Ceperognastat (LY3372689) is a drug candidate molecule under investigation to treat Alzheimer's disease. It targets the enzyme O-GlcNAcase. Its result is to reduce formation of tau protein tangles.

A molecule containing radioactive fluorine was used with a PET scan to show that ceperognastat binds in the human brain.

Ceperognastat was discovered via a high-throughput screening campaign followed by further optimization.
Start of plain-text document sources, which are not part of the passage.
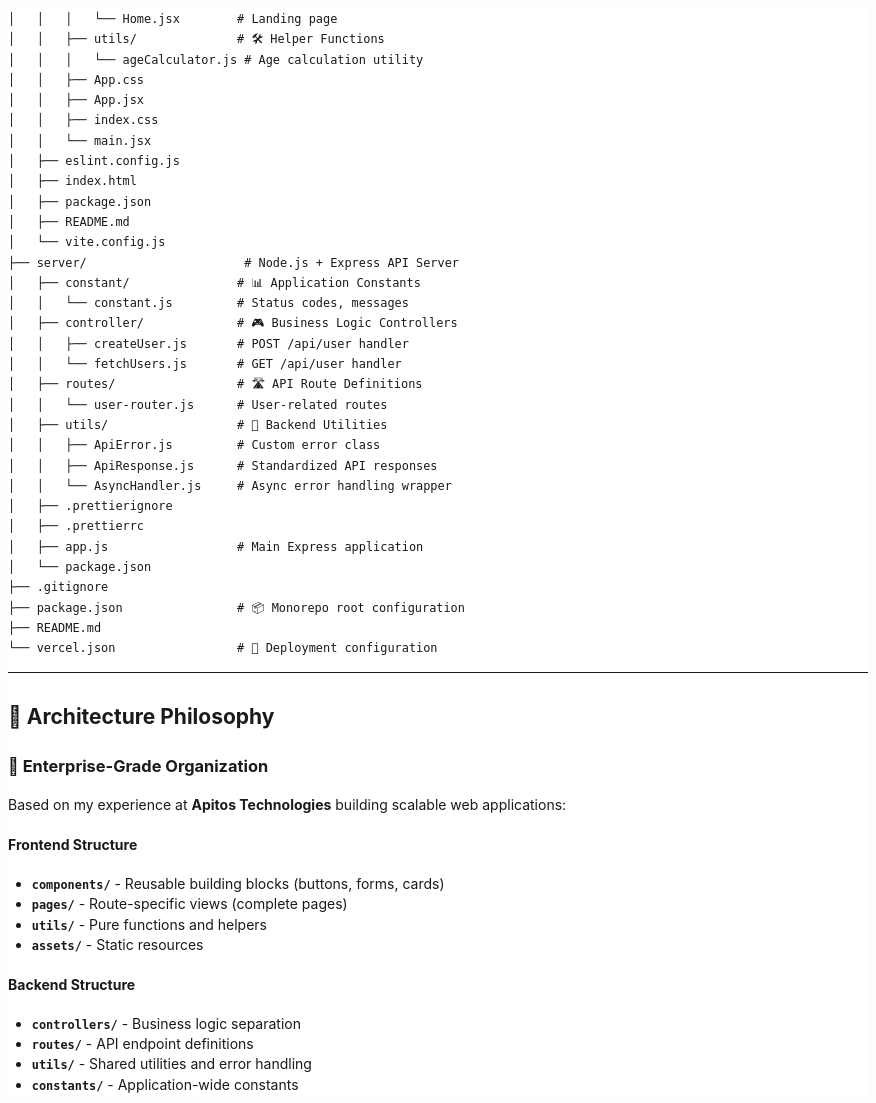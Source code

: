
 ```
│   │   │   └── Home.jsx        # Landing page
│   │   ├── utils/              # 🛠️ Helper Functions
│   │   │   └── ageCalculator.js # Age calculation utility
│   │   ├── App.css
│   │   ├── App.jsx
│   │   ├── index.css
│   │   └── main.jsx
│   ├── eslint.config.js
│   ├── index.html
│   ├── package.json
│   ├── README.md
│   └── vite.config.js
├── server/                      # Node.js + Express API Server
│   ├── constant/               # 📊 Application Constants
│   │   └── constant.js         # Status codes, messages
│   ├── controller/             # 🎮 Business Logic Controllers
│   │   ├── createUser.js       # POST /api/user handler
│   │   └── fetchUsers.js       # GET /api/user handler
│   ├── routes/                 # 🛣️ API Route Definitions
│   │   └── user-router.js      # User-related routes
│   ├── utils/                  # 🔧 Backend Utilities
│   │   ├── ApiError.js         # Custom error class
│   │   ├── ApiResponse.js      # Standardized API responses
│   │   └── AsyncHandler.js     # Async error handling wrapper
│   ├── .prettierignore
│   ├── .prettierrc
│   ├── app.js                  # Main Express application
│   └── package.json
├── .gitignore
├── package.json                # 📦 Monorepo root configuration
├── README.md
└── vercel.json                 # 🚀 Deployment configuration
```

---

## 🎨 Architecture Philosophy

### 🏢 **Enterprise-Grade Organization**
Based on my experience at **Apitos Technologies** building scalable web applications:

#### **Frontend Structure**
- **`components/`** - Reusable building blocks (buttons, forms, cards)
- **`pages/`** - Route-specific views (complete pages)
- **`utils/`** - Pure functions and helpers
- **`assets/`** - Static resources

#### **Backend Structure**
- **`controllers/`** - Business logic separation
- **`routes/`** - API endpoint definitions
- **`utils/`** - Shared utilities and error handling
- **`constants/`** - Application-wide constants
Eli Lilly and Company is recruiting subjects for a clinical trial. Some hospitals in Australia: St Vincent's Hospital, Sydney
Hornsby Ku-Ring-Gai Hospital, The Prince Charles Hospital, The Queen Elizabeth Hospital, Adelaide, Box Hill Hospital, and Delmont Private Hospital are involved. Results of the trial were expected by June 2024. Primary completion of the study occurred on 9th July 2024, with full completion expected in August 2024. In an investor call, it was disclosed that ceperognastat missed the primary endpoint of improvement on the Integrated Alzheimer's Disease Rating Scale. The detailed results of this study are expected to be disclosed at a conference in late 2024.

==Chemical==
The molecule contains three rings: thiazole, piperidine and oxadiazole. Other functional groups included are an ether, acetamide, and a fluoride.